[The records]
━━━━━━━━
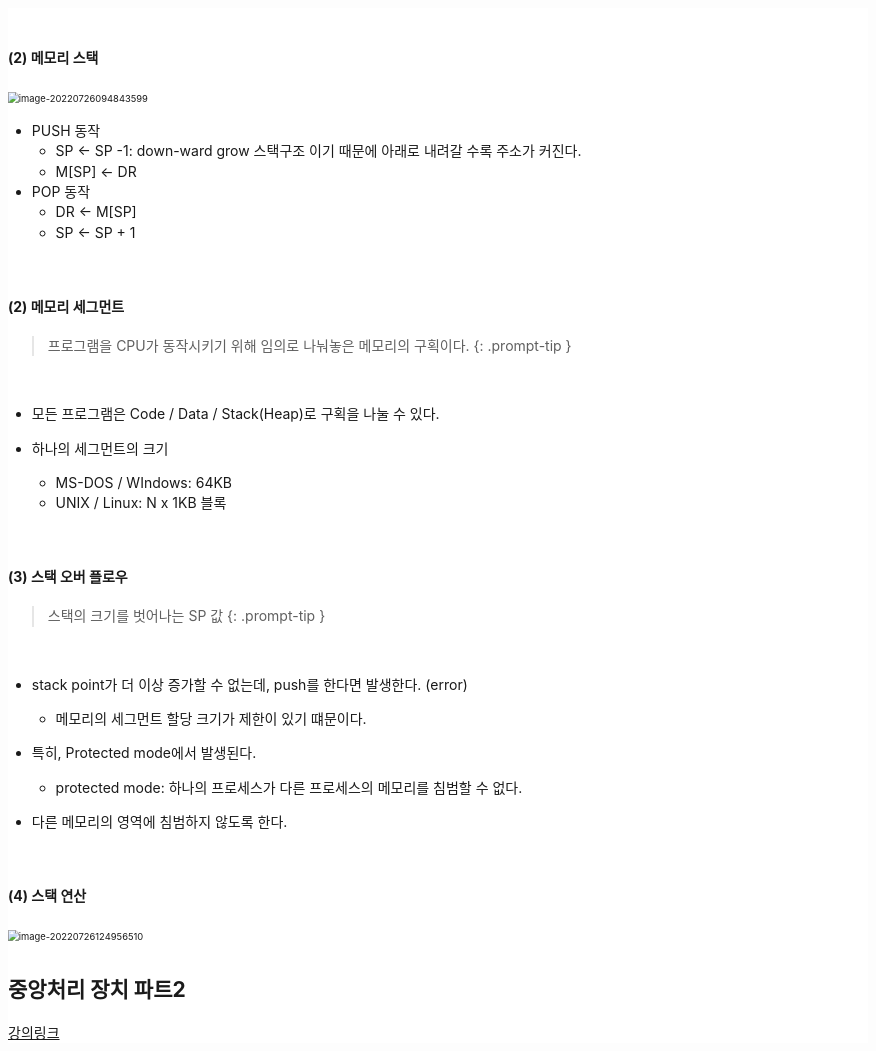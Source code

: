 <br>

#### (2) 메모리 스택

<img src="https://raw.githubusercontent.com/JaeKP/image_repo/main/img/image-20220726094843599.png" alt="image-20220726094843599" style="zoom:67%;" />

- PUSH 동작
  - SP <- SP -1: down-ward grow 스택구조 이기 때문에 아래로 내려갈 수록 주소가 커진다. 
  - M[SP] <- DR 
- POP 동작
  - DR <- M[SP]
  - SP <- SP + 1

<br>

#### (2) 메모리 세그먼트

> 프로그램을 CPU가 동작시키기 위해 임의로 나눠놓은 메모리의 구획이다.
{: .prompt-tip }

<br>

- 모든 프로그램은 Code / Data / Stack(Heap)로 구획을 나눌 수 있다. 

- 하나의 세그먼트의 크기
  - MS-DOS / WIndows: 64KB
  - UNIX / Linux: N x 1KB 블록

<br>

#### (3) 스택 오버 플로우

> 스택의 크기를 벗어나는 SP 값
{: .prompt-tip }

<br>

- stack point가 더 이상 증가할 수 없는데, push를 한다면 발생한다. (error)
  - 메모리의 세그먼트 할당 크기가 제한이 있기 떄문이다. 
- 특히, Protected mode에서 발생된다. 
  - protected mode: 하나의 프로세스가 다른 프로세스의 메모리를 침범할 수 없다.

- 다른 메모리의 영역에 침범하지 않도록 한다.

<br>

#### (4) 스택 연산

<img src="https://raw.githubusercontent.com/JaeKP/image_repo/main/img/image-20220726124956510.png" alt="image-20220726124956510" style="zoom: 67%;" />

<br>

## 중앙처리 장치 파트2

[강의링크](https://www.youtube.com/watch?v=uQrRlccgSs4&list=PLc8fQ-m7b1hCHTT7VH2oo0Ng7Et096dYc&index=19)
━━━━━━━━
[Task directions] Hand back the exact lines from the start of the entries to the line with "## 중앙처리 장치 파트2", both ends kept and pictures left out.

[Solution]
Source code

: <br>

#### (2) 메모리 스택

<img src="https://raw.githubusercontent.com/JaeKP/image_repo/main/img/image-20220726094843599.png" alt="image-20220726094843599" style="zoom:67%;" />

- PUSH 동작
  - SP <- SP -1: down-ward grow 스택구조 이기 때문에 아래로 내려갈 수록 주소가 커진다. 
  - M[SP] <- DR 
- POP 동작
  - DR <- M[SP]
  - SP <- SP + 1

<br>

#### (2) 메모리 세그먼트

> 프로그램을 CPU가 동작시키기 위해 임의로 나눠놓은 메모리의 구획이다.
{: .prompt-tip }

<br>

- 모든 프로그램은 Code / Data / Stack(Heap)로 구획을 나눌 수 있다. 

- 하나의 세그먼트의 크기
  - MS-DOS / WIndows: 64KB
  - UNIX / Linux: N x 1KB 블록

<br>

#### (3) 스택 오버 플로우

> 스택의 크기를 벗어나는 SP 값
{: .prompt-tip }

<br>

- stack point가 더 이상 증가할 수 없는데, push를 한다면 발생한다. (error)
  - 메모리의 세그먼트 할당 크기가 제한이 있기 떄문이다. 
- 특히, Protected mode에서 발생된다. 
  - protected mode: 하나의 프로세스가 다른 프로세스의 메모리를 침범할 수 없다.

- 다른 메모리의 영역에 침범하지 않도록 한다.

<br>

#### (4) 스택 연산

<img src="https://raw.githubusercontent.com/JaeKP/image_repo/main/img/image-20220726124956510.png" alt="image-20220726124956510" style="zoom: 67%;" />

<br>

## 중앙처리 장치 파트2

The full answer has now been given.